Scientific classification
- Kingdom: Plantae
- Clade: Tracheophytes
- Clade: Angiosperms
- Clade: Eudicots
- Order: Caryophyllales
- Family: Amaranthaceae
- Genus: Ptilotus
- Species: P. capensis
- Binomial name: Ptilotus capensis (Benl) A.R.Bean
- Synonyms: Ptilotus distans subsp. capensis Benl;

= Ptilotus capensis =

- Authority: (Benl) A.R.Bean
- Synonyms: Ptilotus distans subsp. capensis Benl

Species of grass-like plant

Ptilotus capensis is a species of flowering plant in the family Amaranthaceae and is endemic to Queensland. It is an erect perennial herb or shrub with linear leaves and spikes of dull green, hairy flowers.

== Description ==
Ptilotus capensis is an erect perennial herb or shrub that typically grows up to about 1 m high with linear leaves.
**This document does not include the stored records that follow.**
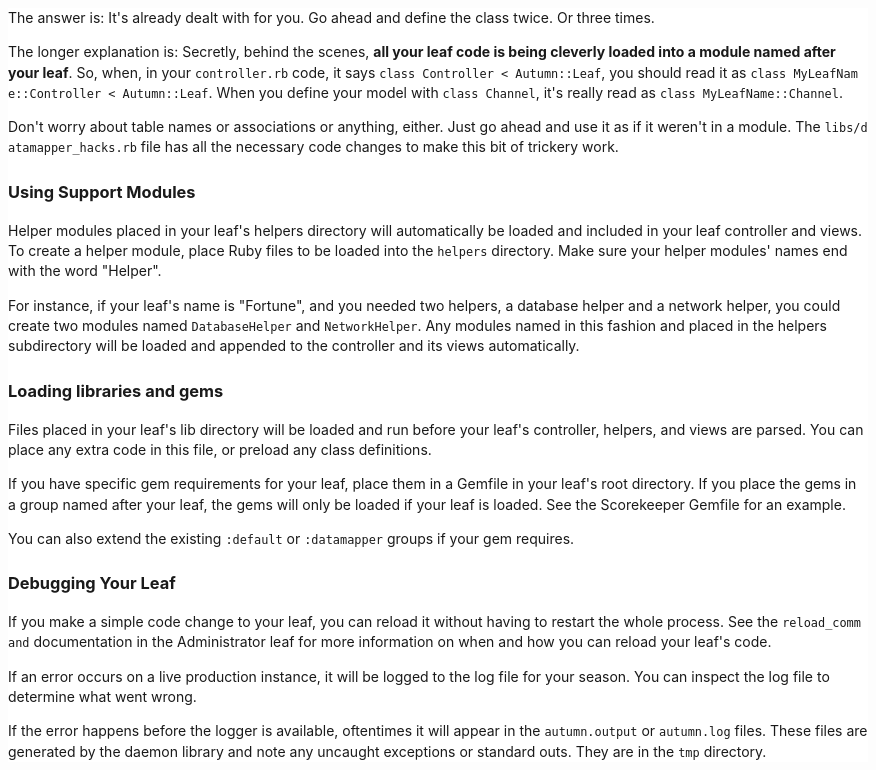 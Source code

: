 The answer is: It's already dealt with for you. Go ahead and define the class
twice. Or three times.

The longer explanation is: Secretly, behind the scenes, **all your leaf code is
being cleverly loaded into a module named after your leaf**. So, when, in your
`controller.rb` code, it says `class Controller < Autumn::Leaf`, you should read
it as `class MyLeafName::Controller < Autumn::Leaf`. When you define your model
with `class Channel`, it's really read as `class MyLeafName::Channel`.

Don't worry about table names or associations or anything, either. Just go ahead
and use it as if it weren't in a module. The `libs/datamapper_hacks.rb` file has
all the necessary code changes to make this bit of trickery work.

### Using Support Modules

Helper modules placed in your leaf's helpers directory will automatically be
loaded and included in your leaf controller and views. To create a helper
module, place Ruby files to be loaded into the `helpers` directory. Make sure
your helper modules' names end with the word "Helper".

For instance, if your leaf's name is "Fortune", and you needed two helpers, a
database helper and a network helper, you could create two modules named
`DatabaseHelper` and `NetworkHelper`. Any modules named in this fashion and
placed in the helpers subdirectory will be loaded and appended to the
controller and its views automatically.

### Loading libraries and gems

Files placed in your leaf's lib directory will be loaded and run before your
leaf's controller, helpers, and views are parsed. You can place any extra code
in this file, or preload any class definitions.

If you have specific gem requirements for your leaf, place them in a Gemfile in
your leaf's root directory. If you place the gems in a group named after your
leaf, the gems will only be loaded if your leaf is loaded. See the Scorekeeper
Gemfile for an example.

You can also extend the existing `:default` or `:datamapper` groups if your gem
requires.

### Debugging Your Leaf

If you make a simple code change to your leaf, you can reload it without having
to restart the whole process. See the `reload_command` documentation in the
Administrator leaf for more information on when and how you can reload your
leaf's code.

If an error occurs on a live production instance, it will be logged to the log
file for your season. You can inspect the log file to determine what went wrong.

If the error happens before the logger is available, oftentimes it will appear
in the `autumn.output` or `autumn.log` files. These files are generated by the
daemon library and note any uncaught exceptions or standard outs. They are in
the `tmp` directory.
The flowers are dull green, red-streaked when fresh, and densely arranged in spikes mostly 80–150 mm long and 10–15 mm wide. The bracts are narrowly lance-shaped, 5.2 mm long and the bracteoles are 6.3 mm long. The tepals are linear up to 15 mm long, there are one or two fertile stamens and several staminodes, and the style is about 7.5 mm long.

==Taxonomy==
This species was first formally described in 1984 by Gerhard Benl who gave it the name Ptilotus distans subsp. capensis in the journal Austrobaileya from specimens collected on Thursday Island by Frederick Manson Bailey in 1897. In 2008, Anthony Bean raised the subspecies to species status as Ptilotus capensis in the journal Telopea.

==Distribution==
Ptilotus capensis grows in open woodland on Torres Strait Islands and on Cape York Peninsula as far south as Kidston.

==Conservation status==
This species of Ptilotus is listed as "not threatened" under the Queensland Government Nature Conservation Act 1992.